La penseuse et la femme

Cet essai m’a bien évidemment beaucoup intéressée, même si je ne suis, au final, pas d’accord avec l’auteur sur certains points.

Disons que le principal mérite de cet ouvrage, c’est déjà de pointer du doigt les contradictions de certains discours féministes (je prends des gants parce qu’on va me répondre que le féminisme est divers, et c’est bien là le problème finalement, car en l‘absence de consensus, tout le monde finit par se tirer dans les pattes. Bref).

Elle-même n’a pas honte d’avouer son aveuglement à une certaine époque, et notamment le fait que « la penseuse » avait pris chez elle le pas sur « la femme », et qu’elle avait envie finalement d’être d’accord avec des présupposés idéologiques qu’elle ressentait intimement comme faux, ou en tout cas ne pas lui correspondre à elle.

Et à cet égard, étant moi-même prise sans cesse entre l’enclume de ce que je pense devoir vouloir en tant que féministe, tout de même, et le marteau de ce que je veux réellement moi et qui est souvent l’exact inverse (par exemple : en tant que féministe, je me dis que oui, ça serait bien que je sache changer moi-même un pneu à plat ; en tant que moi-même, je n’ai pas du tout envie de le faire et je préfère qu’un homme le fasse à ma place), j’ai trouvé cet essai diablement déculpabilisant sur bien des thèmes.

Et ce n’est là qu’une des qualités de cet ouvrage riche et très bien documenté, fourmillant de références littéraires et artistiques, souvent très drôle, notamment dans les réflexions issues de l’expérience personnelle de l’autrice, et dont certains propos sont, tout de même, frappés au coin du bon sens.

Le différentialisme n’est pas un crime

Néanmoins, je ne la suivrai pas dans toutes ses conclusions, même si ses analyses sont « justifiables ». Pour tout dire, certains points m’ont agacée.

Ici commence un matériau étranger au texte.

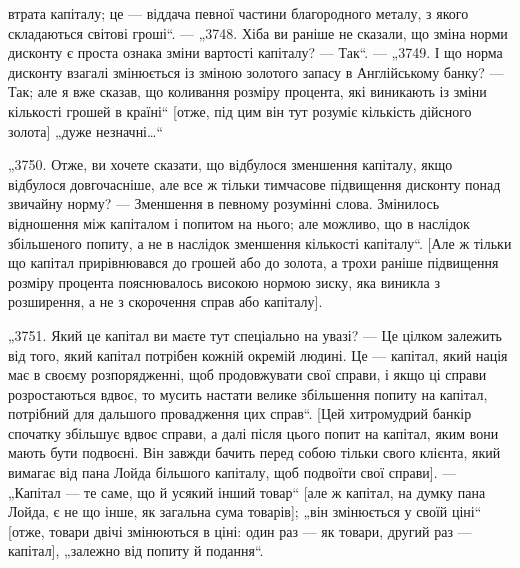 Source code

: \parcont{}  %
втрата капіталу; це — віддача певної частини благородного металу, з якого складаються світові
гроші“. — „3748. Хіба ви раніше
не сказали, що зміна норми дисконту є проста ознака зміни вартості капіталу? — Так“. — „3749. І що
норма дисконту взагалі
змінюється із зміною золотого запасу в Англійському банку? —
Так; але я вже сказав, що коливання розміру процента, які виникають із зміни кількості грошей в
країні“ [отже, під цим він
тут розуміє кількість дійсного золота] „дуже незначні\dots{}“

„3750. Отже, ви хочете сказати, що відбулося зменшення капіталу, якщо відбулося довгочасніше, але
все ж тільки тимчасове підвищення дисконту понад звичайну норму? — Зменшення
в певному розумінні слова. Змінилось відношення між капіталом
і попитом на нього; але можливо, що в наслідок збільшеного
попиту, а не в наслідок зменшення кількості капіталу“. [Але ж
тільки що капітал прирівнювався до грошей або до золота, а трохи
раніше підвищення розміру процента пояснювалось високою нормою зиску, яка виникла з розширення, а не
з скорочення справ
або капіталу].

„3751. Який це капітал ви маєте тут спеціально на увазі? —
Це цілком залежить від того, який капітал потрібен кожній
окремій людині. Це — капітал, який нація має в своєму розпорядженні, щоб продовжувати свої справи, і
якщо ці справи розростаються вдвоє, то мусить настати велике збільшення попиту
на капітал, потрібний для дальшого провадження цих справ“. [Цей
хитромудрий банкір спочатку збільшує вдвоє справи, а далі після
цього попит на капітал, яким вони мають бути подвоєні. Він
завжди бачить перед собою тільки свого клієнта, який вимагає
від пана Лойда більшого капіталу, щоб подвоїти свої справи]. —
„Капітал — те саме, що й усякий інший товар“ [але ж капітал, на думку пана Лойда, є не що інше, як
загальна сума товарів]; „він змінюється у своїй ціні“ [отже, товари двічі змінюються
в ціні: один раз — як товари, другий раз — капітал], „залежно
від попиту й подання“.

D’abord, cette façon bien américaine de représenter les Français comme d’incorrigibles libertins et Paris comme le plus grand lupanar du monde, j’ai trouvé que ça sonnait un peu cliché. Mais ce n’est pas le plus grave.

Je trouve l’autrice un peu trop complaisante sur la question du voile islamique et je n’arriverai jamais à comprendre comment on peut mettre sur le même plan la coquetterie occidentale et la burqa, les deux étant une prison (c’est aussi ce que dit Mona Chollet, et cela me hérisse : aucune femme n’a jamais été violentée parce qu’elle ne portait pas de mini-jupes ; par contre, beaucoup le sont qui refusent de porter le voile).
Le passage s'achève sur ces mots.